The first part of spatially transforming images via spatial
normalisation is an affine transform. These affine transforms
can easily be combined with the rigid body transformations
estimated at the realignment stage. This is in fact what is done
in SPM96 and SPM99.
Realignment only does rigid body registration, which is
parameterised by 3 rotations and 3 translations. For a number of
reasons, this does not remove all variance in the data that can
be explained by movement. The main sources of residual variance
that I can think of are:
Interpolation error from the resampling algorithm used to
transform the images can be one of the main sources of motion
related artifacts. When the image series is resampled, it is
important to use a very accurate interpolation method such as
sinc or Fourier interpolation.
When MR images are reconstructed, the final images are usually
the modulus of the initially complex data, resulting in any
voxels that should be negative being rendered positive. This has
implications when the images are resampled, because it leads to
errors at the edge of the brain that can not be corrected however
good the interpolation method is. Possible ways to circumvent
this problem are to work with complex data, or possibly to apply
a low pass filter to the complex data before taking the modulus.

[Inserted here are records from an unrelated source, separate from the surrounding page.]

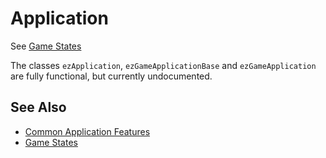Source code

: # Application

See [Game States](game-state.md)

<!-- PAGE IS TODO -->

The classes `ezApplication`, `ezGameApplicationBase` and `ezGameApplication` are fully functional, but currently undocumented.

## See Also

* [Common Application Features](common-application-features.md)
* [Game States](game-state.md)

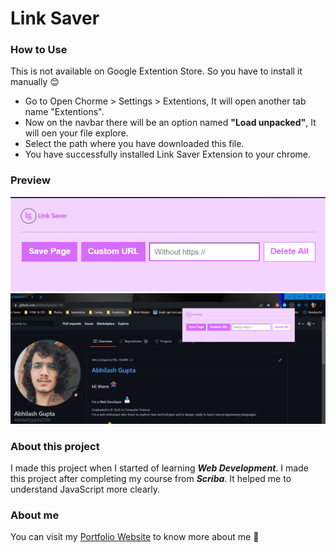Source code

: # Link Saver

### How to Use
This is not available on Google Extention Store. So you have to install it manually 😊
* Go to Open Chorme > Settings > Extentions, It will open another tab name "Extentions".
* Now on the navbar there will be an option named **"Load unpacked"**, It will oen your file explore.
* Select the path where you have downloaded this file.
* You have successfully installed Link Saver Extension to your chrome.

### Preview
![link_saver](files/linkSaver.png)
![live_extension_preview](files/extension_preview.png)

### About this project
I made this project when I started of learning ***Web Development***. I made this project after completing my course from ***Scriba***. It helped me to understand JavaScript more clearly.


### About me
You can visit my [Portfolio Website](https://abhilashgupta.ml/) to know more about me 🤗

The sensitivity (slice selection) profile of each slice also
plays a role in introducing artifacts.
fMRI images are spatially distorted, and the amount of distortion
depends partly upon the position of the subject's head within the
magnetic field. Relatively large subject movements result in the
brain images changing shape, and these shape changes can not be
corrected by a rigid body transformation.
Each fMRI volume of a series is currently acquired a plane at a
time over a period of a few seconds. Subject movement between
acquiring the first and last plane of any volume leads to another
reason why the images may not strictly obey the rules of rigid
After a slice is magnetised, the excited tissue takes time to
recover to its original state, and the amount of recovery that
has taken place will influence the intensity of the tissue in the
image. Out of plane movement will result in a slightly different
part of the brain being excited during each repeat. This means
that the spin excitation will vary in a way that is related to
head motion, and so leads to more movement related artifacts.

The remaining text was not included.